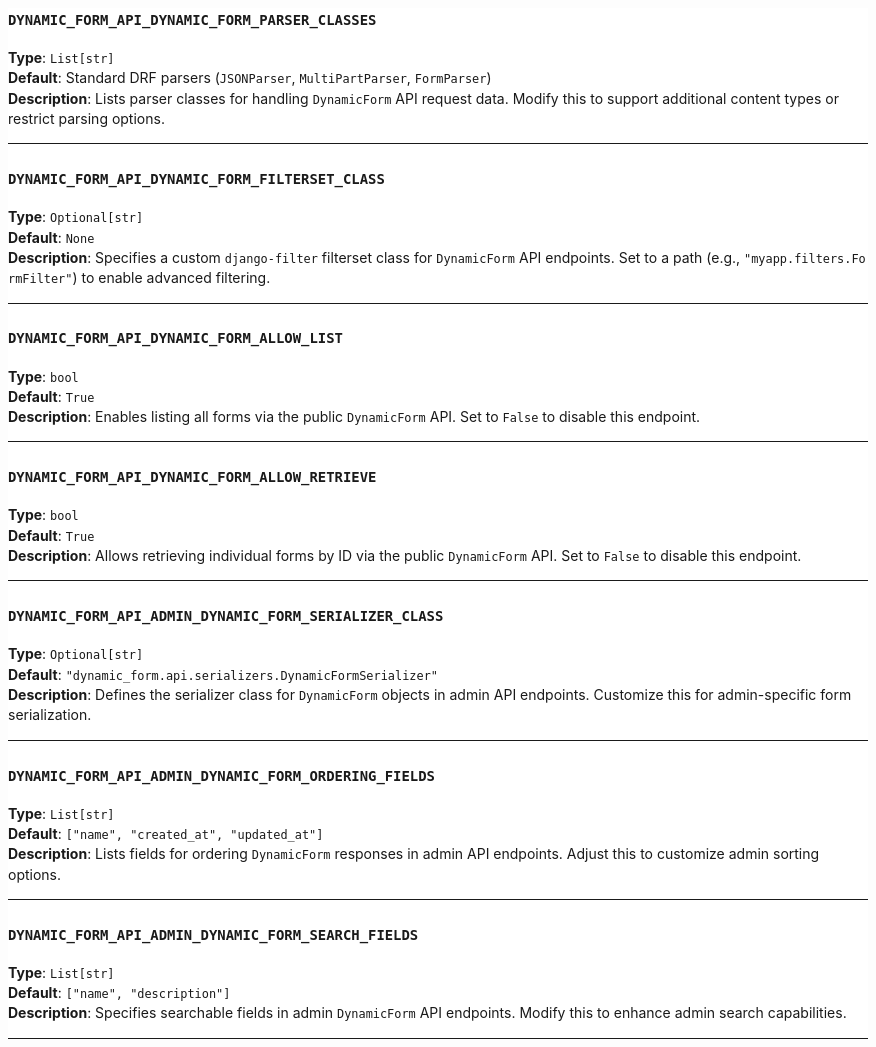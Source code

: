 
### `DYNAMIC_FORM_API_DYNAMIC_FORM_PARSER_CLASSES`
**Type**: `List[str]`  
**Default**: Standard DRF parsers (`JSONParser`, `MultiPartParser`, `FormParser`)  
**Description**: Lists parser classes for handling `DynamicForm` API request data. Modify this to support additional content types or restrict parsing options.

---

### `DYNAMIC_FORM_API_DYNAMIC_FORM_FILTERSET_CLASS`
**Type**: `Optional[str]`  
**Default**: `None`  
**Description**: Specifies a custom `django-filter` filterset class for `DynamicForm` API endpoints. Set to a path (e.g., `"myapp.filters.FormFilter"`) to enable advanced filtering.

---

### `DYNAMIC_FORM_API_DYNAMIC_FORM_ALLOW_LIST`
**Type**: `bool`  
**Default**: `True`  
**Description**: Enables listing all forms via the public `DynamicForm` API. Set to `False` to disable this endpoint.

---

### `DYNAMIC_FORM_API_DYNAMIC_FORM_ALLOW_RETRIEVE`
**Type**: `bool`  
**Default**: `True`  
**Description**: Allows retrieving individual forms by ID via the public `DynamicForm` API. Set to `False` to disable this endpoint.

---

### `DYNAMIC_FORM_API_ADMIN_DYNAMIC_FORM_SERIALIZER_CLASS`
**Type**: `Optional[str]`  
**Default**: `"dynamic_form.api.serializers.DynamicFormSerializer"`  
**Description**: Defines the serializer class for `DynamicForm` objects in admin API endpoints. Customize this for admin-specific form serialization.

---

### `DYNAMIC_FORM_API_ADMIN_DYNAMIC_FORM_ORDERING_FIELDS`
**Type**: `List[str]`  
**Default**: `["name", "created_at", "updated_at"]`  
**Description**: Lists fields for ordering `DynamicForm` responses in admin API endpoints. Adjust this to customize admin sorting options.

---

### `DYNAMIC_FORM_API_ADMIN_DYNAMIC_FORM_SEARCH_FIELDS`
**Type**: `List[str]`  
**Default**: `["name", "description"]`  
**Description**: Specifies searchable fields in admin `DynamicForm` API endpoints. Modify this to enhance admin search capabilities.

---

···

§ **WHAT THE TASK REQUIRES**:
All entries should be reproduced exactly; no picture belongs in the result.

§ **REPLY TO THE TASK**:
Source code

: 
### `DYNAMIC_FORM_API_DYNAMIC_FORM_PARSER_CLASSES`
**Type**: `List[str]`  
**Default**: Standard DRF parsers (`JSONParser`, `MultiPartParser`, `FormParser`)  
**Description**: Lists parser classes for handling `DynamicForm` API request data. Modify this to support additional content types or restrict parsing options.

---

### `DYNAMIC_FORM_API_DYNAMIC_FORM_FILTERSET_CLASS`
**Type**: `Optional[str]`  
**Default**: `None`  
**Description**: Specifies a custom `django-filter` filterset class for `DynamicForm` API endpoints. Set to a path (e.g., `"myapp.filters.FormFilter"`) to enable advanced filtering.

---

### `DYNAMIC_FORM_API_DYNAMIC_FORM_ALLOW_LIST`
**Type**: `bool`  
**Default**: `True`  
**Description**: Enables listing all forms via the public `DynamicForm` API. Set to `False` to disable this endpoint.

---

### `DYNAMIC_FORM_API_DYNAMIC_FORM_ALLOW_RETRIEVE`
**Type**: `bool`  
**Default**: `True`  
**Description**: Allows retrieving individual forms by ID via the public `DynamicForm` API. Set to `False` to disable this endpoint.

---

### `DYNAMIC_FORM_API_ADMIN_DYNAMIC_FORM_SERIALIZER_CLASS`
**Type**: `Optional[str]`  
**Default**: `"dynamic_form.api.serializers.DynamicFormSerializer"`  
**Description**: Defines the serializer class for `DynamicForm` objects in admin API endpoints. Customize this for admin-specific form serialization.

---

### `DYNAMIC_FORM_API_ADMIN_DYNAMIC_FORM_ORDERING_FIELDS`
**Type**: `List[str]`  
**Default**: `["name", "created_at", "updated_at"]`  
**Description**: Lists fields for ordering `DynamicForm` responses in admin API endpoints. Adjust this to customize admin sorting options.

---

### `DYNAMIC_FORM_API_ADMIN_DYNAMIC_FORM_SEARCH_FIELDS`
**Type**: `List[str]`  
**Default**: `["name", "description"]`  
**Description**: Specifies searchable fields in admin `DynamicForm` API endpoints. Modify this to enhance admin search capabilities.

---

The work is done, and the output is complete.